The Idea Maze of Personal Logging

In another post, I laid out my reasons for building a personal logging system. Here, I’ll go into the strategy and tactics issues.

Like many projects, personal logging can extend into a very large project. Unless you intentionally limit its scope (at least in the beginning), it’ll spiral into a mess of code that won’t ever be useful. If you can quickly build a small subset of the final product that is either useful or interesting, the project is much more likely to succeed (cf. MVP).

Let’s explore the idea maze of approaches to building a personal logging system.

Logging vs analysis

The two main parts of a personal logging system are the data collection and analysis. Analysis without data is impossible, so it makes sense to start with the collection. On the other hand, blind collection without reference to the later analysis phase is likely to result in collecting the wrong data. As mentioned in my earlier post, a significant work item is to determine exactly which facts are narratively interesting and log those only.

Conclusion: start with collection, but try to quickly get that to a basic level so that you can begin to perform rudimentary analysis on it.

Automatic vs manual logging

As far as collecting data, there’s two main ways to do it: automatic and manual. Automatic collection is convenient, but it has a tendency to gather whatever data is easy to collect instead of what’s narratively interesting. Additionally it’s somewhat harder to implement than a manual system. In particular, it requires integration with either hardware (usually in a phone) or the users’ other services.

Manual collection is easier to implement, because it puts more of the burden on the user. More importantly, with manual collection, we can be very flexible about which things we record. This allows us to experiment and determine which things are interesting and which are not. We’ll avoid much of the temptation to only record those things which are easy to record because most things will be easy to record. The downside is, of course, that the user now has the burden of journaling in a consistent manner and determining which things they want to record. For an MVP-like prototype, though, giving manual work to get flexibility and development speed is a fair trade.

Conclusion: start with manual collection. Eventually some automatic collection will be used, but I doubt we’ll ever be able to eliminate manual collection.

Data structure

If we’re manually collecting data, what structure should it have? You should be able to add to a log by adding a “fact” or “event”. But if the log has too rigid a structure, then it’s awkward to put all the differnet kinds of information in it. If it has too flexible a structure, it’s likely to become an unorganized mess of information that’s hard to input and hard to analyze.

On the “too rigid” side, we have things like “list of records of [agent action time place purpose instrument]”. This is a bad choice because not all facts we learn will have each of those fields (or some of the fields will not be interesting), and also because sometimes other modifiers are relevant that can’t be encoded into that structure.
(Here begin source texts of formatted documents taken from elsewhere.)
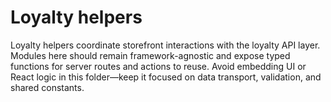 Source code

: # Loyalty helpers

Loyalty helpers coordinate storefront interactions with the loyalty API layer.
Modules here should remain framework-agnostic and expose typed functions for
server routes and actions to reuse. Avoid embedding UI or React logic in this
folder—keep it focused on data transport, validation, and shared constants.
On the “too flexible” side, we have things like “plain text” or (unrestricted) JSON. These are very general structures that don’t give very many guarantees about the structure of the data. It’s easy to input this sort of data, but it’s very difficult to parse meaningful insights from it.

In the middle ground, an option is to take a cue from linguistics and store a list of facts, where each fact is a sentence of the form [subject verb list-of-modifiers], where each modifier is a pair of a tag (usually a preposition or other adposition) and an object. If the tag is empty, then the object is a direct object. Thus, a fact like “i ate a burrito for breakfast at 8am this morning” would be represented as:

subject   => "i"
verb      => "ate"
modifiers =>
  _    "a burrito"
  for  "breakfast"
  at   "8am this morning"

It’s fairly easy to input this sort of data, and it’s fairly easy to analyze it. If you recorded this sort of sentence every morning (and maybe the program should prompt you to do so), then to get a list of common breakfast items, you could search for the direct objects in all facts with subject “i”, verb “ate”, and a modifier “for breakfast”. You can similarly tell things like when you tend to eat, and so forth.

Are there other possible structures? Sure, but this seems like as good of a structure to start with as any. Possible extensions include prompting the user to fill in common modifiers once they’ve entered the verb, or even (if more structure is desired), requiring certain verbs to have certain modifiers.

Conclusion: List of facts, each of which is a triple of a subject, verb, and list of modifiers, and each modifier is a tag (usually a preposition) and an object.

Platform

Web, mobile, desktop, or all three?

A purely mobile system is bad because if you lose your phone (or it’s destroyed or whatever), then you lose your data. Additionally, analysis on your phone is unlikely to work well, and data input may not be all that convenient compared to quickly typing on a desktop.

A purely desktop system is bad because you want to be able to log on-the-go, and you eventually want to be able to access a phone’s hardware for more automated logging (although we really shouldn’t be thinking about that yet).

A web system seems to give the best of both worlds, since it can be accessed from all your devices, and eventually a native mobile app could be built for further integration. A native desktop app could also be built, for that matter.

On the web, it could either be a cloud service or one you run on your own server. In my other post, I detailed the reasons why a centralized cloud service isn’t acceptable to me. This means that you’ll have to run it on your own server for now.

Running your own server usually paying $5/month to Amazon or Digital Ocean and being the sysadmin for a Linux server. Many developers already have servers, so it’s not a problem. For a broader set of people, though, this would be prohibitively hard.

For an MVP it works, and that’s all we’re looking at now, but it’s worth taking a second to understand that you can also get around the problems with centralization (privacy, security, and not having full control of the data) while gaining its benefits. If you fully encrypt the data client-side and do all processing on the client side (there shouldn’t be that much processing, right?), then the data on the server is unreadable by anyone but authorized clients. This isn’t possible for many services, but here the server really is just a data store. This suggests a future where you pay a few bucks a year to someone to host your data. The scheme of “I pay you for goods and services” has a long and glorious tradition, and it’s much better when not complicated by showing you ads and collecting your personal data for nefarious purposes.

Conclusion: Make it a web app, hosted on your own server for now. Eventually build native apps, but you want the data stored in the cloud (either your own or encrypted on someone else’s).

Conclusion

So, we’re going to start by building a web app to manually collect a list of facts so that we can start analyzing as soon as possible. Cool. Here’s a prototype: philipcmonk / plogging

It may be painfully obvious there that I’m no designer, and am also colorblind. Also, the name needs work. Actually, most all of it needs work. Any and all help is appreciated!